LG G5 first impressions for still photography
Apr 3, 2016
I got my LG G5 yesterday, since word is that tomorrow (4 April) Verizon's going to start charging an extra $20 US for each new device.
First impressions: very nice.
First surprise: the rear image sensors are both 16:9: 5312x2988/16Mpix (main) and 3840x2160/8.5Mpix (ultra-wide). If you want 4:3 on the rear cameras, you're going to be cropping to 3984x2988/12Mpix (main) and 2880x2160/6Mpix (ultra-wide). The front camera is 4:3: 3264x2448/8Mpix. Annoyance: the cameras don't offer a 3:2 crop -- it's either 16:9 or 4:3.
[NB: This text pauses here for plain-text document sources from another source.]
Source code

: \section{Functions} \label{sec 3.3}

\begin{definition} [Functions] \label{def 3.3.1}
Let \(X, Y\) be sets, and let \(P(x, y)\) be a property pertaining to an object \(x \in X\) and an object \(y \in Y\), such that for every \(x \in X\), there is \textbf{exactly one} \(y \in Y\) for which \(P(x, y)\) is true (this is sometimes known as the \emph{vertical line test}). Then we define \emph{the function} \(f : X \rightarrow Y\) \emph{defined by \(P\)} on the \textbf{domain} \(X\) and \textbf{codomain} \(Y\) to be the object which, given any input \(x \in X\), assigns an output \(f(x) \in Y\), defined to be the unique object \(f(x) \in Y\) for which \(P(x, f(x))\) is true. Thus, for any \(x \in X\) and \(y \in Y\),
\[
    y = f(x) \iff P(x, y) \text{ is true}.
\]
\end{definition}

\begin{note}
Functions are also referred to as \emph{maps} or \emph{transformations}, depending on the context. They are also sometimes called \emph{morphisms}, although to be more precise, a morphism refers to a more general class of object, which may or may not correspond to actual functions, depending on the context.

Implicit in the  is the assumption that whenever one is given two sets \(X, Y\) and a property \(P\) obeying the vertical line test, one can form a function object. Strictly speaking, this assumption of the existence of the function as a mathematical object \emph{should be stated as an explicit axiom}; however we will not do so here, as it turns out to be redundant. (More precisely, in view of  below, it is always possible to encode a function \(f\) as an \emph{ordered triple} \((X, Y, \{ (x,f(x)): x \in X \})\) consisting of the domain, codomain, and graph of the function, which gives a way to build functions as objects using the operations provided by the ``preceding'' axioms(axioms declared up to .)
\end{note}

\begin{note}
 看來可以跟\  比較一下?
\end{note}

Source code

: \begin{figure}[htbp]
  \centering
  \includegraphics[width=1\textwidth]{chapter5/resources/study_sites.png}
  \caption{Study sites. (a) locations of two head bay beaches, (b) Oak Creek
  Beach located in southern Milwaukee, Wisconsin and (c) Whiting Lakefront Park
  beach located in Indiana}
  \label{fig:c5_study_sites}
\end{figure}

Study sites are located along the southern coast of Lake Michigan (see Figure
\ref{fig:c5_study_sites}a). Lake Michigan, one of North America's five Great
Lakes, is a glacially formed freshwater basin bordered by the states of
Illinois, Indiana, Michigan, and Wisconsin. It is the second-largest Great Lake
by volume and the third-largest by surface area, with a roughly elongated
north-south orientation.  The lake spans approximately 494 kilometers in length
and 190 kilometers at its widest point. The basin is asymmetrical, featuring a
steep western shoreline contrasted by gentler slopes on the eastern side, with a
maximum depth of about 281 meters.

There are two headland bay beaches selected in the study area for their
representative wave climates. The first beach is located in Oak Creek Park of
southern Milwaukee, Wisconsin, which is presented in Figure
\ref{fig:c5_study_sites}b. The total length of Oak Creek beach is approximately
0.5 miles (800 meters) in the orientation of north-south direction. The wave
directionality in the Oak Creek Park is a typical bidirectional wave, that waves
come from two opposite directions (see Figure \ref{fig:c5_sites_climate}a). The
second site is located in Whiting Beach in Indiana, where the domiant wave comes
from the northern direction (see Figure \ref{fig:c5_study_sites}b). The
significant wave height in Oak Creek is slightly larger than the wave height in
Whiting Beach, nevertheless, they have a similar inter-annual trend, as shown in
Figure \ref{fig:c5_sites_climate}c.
Both rear cameras offer DNG+JPG as an option, while the front camera offers only JPG. I don't see a DNG-only option.
The provided camera app
Next surprise: the provided camera app is really usable. This is my third LG smartphone -- the first two were a Lucid and a G2. The camera apps on those were too basic for me. The app on the G5 is pretty nice, and while I'll probably keep Snap Camera installed for the occasional special need, I'll be using the G5 camera app for most of my shooting.
The provided camera app offers three modes: simple, automatic, and manual. The "simple" mode is point-and-shoot: just point at your subject and tap the screen to snap the picture. The only controls you have are pinch to zoom and switching between the two rear cameras -- you can't even switch to the front camera for a selfie in this mode. The app does show the AF point grid, with the points in focus colored green.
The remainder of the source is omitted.